Your task
From the records below, copy each line in which the string "HSET" occurs.

___ Exercise data ___

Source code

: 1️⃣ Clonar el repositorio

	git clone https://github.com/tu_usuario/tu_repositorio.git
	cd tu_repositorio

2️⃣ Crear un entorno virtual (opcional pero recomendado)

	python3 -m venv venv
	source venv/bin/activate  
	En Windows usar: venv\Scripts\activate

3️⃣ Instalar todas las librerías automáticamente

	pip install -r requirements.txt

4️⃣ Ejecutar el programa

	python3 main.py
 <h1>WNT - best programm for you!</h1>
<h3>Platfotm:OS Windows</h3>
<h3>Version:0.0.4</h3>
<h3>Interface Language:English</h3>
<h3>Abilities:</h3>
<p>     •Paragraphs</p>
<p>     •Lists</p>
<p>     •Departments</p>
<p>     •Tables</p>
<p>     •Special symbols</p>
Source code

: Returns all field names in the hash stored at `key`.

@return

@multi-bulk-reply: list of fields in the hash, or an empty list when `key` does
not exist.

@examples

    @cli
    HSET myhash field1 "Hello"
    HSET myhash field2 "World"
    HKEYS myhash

___
___ Exercise data ___

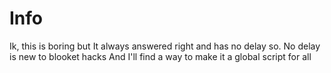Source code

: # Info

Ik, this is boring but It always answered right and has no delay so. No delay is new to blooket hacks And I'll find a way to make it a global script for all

___
___ Exercise data ___

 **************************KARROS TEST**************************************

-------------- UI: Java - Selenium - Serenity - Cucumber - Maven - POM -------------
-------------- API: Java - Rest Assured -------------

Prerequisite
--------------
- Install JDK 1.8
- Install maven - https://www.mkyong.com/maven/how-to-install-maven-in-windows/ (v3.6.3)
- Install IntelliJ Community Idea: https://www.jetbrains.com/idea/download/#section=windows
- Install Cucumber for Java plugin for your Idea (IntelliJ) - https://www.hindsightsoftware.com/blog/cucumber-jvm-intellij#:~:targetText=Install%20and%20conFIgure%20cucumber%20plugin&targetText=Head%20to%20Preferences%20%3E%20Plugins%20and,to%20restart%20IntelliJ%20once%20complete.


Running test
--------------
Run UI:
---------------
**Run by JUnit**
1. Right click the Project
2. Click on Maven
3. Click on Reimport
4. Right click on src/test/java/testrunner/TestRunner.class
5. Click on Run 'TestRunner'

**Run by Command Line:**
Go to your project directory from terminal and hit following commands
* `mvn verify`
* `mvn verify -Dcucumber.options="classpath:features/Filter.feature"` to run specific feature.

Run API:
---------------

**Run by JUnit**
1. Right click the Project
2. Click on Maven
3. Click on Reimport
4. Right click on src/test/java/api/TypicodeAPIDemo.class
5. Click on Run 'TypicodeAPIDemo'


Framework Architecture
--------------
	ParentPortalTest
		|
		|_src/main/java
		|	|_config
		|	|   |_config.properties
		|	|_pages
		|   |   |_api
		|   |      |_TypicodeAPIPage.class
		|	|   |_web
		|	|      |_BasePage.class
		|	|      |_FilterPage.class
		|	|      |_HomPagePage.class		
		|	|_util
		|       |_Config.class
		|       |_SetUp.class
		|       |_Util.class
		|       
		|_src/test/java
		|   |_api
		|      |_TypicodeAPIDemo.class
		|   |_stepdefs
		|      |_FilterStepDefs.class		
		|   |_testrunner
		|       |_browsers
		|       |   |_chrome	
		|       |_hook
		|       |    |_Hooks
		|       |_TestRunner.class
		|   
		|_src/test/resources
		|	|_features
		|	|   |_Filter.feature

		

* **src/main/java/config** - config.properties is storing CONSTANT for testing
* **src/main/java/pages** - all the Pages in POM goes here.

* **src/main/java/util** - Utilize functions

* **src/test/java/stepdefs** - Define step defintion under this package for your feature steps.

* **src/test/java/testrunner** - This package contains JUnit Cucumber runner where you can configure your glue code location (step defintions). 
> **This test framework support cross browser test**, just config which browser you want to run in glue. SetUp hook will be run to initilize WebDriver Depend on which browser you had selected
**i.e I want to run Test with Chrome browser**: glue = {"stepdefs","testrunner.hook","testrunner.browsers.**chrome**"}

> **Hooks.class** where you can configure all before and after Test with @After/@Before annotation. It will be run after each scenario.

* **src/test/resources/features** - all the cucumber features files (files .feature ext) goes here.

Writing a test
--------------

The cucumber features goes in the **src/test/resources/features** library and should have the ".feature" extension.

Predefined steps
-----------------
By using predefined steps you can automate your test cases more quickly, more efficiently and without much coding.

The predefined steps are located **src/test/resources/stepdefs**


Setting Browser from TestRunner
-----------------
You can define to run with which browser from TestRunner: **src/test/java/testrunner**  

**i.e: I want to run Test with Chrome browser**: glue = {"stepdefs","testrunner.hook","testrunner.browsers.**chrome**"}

___

Expected answer
    HSET myhash field1 "Hello"
    HSET myhash field2 "World"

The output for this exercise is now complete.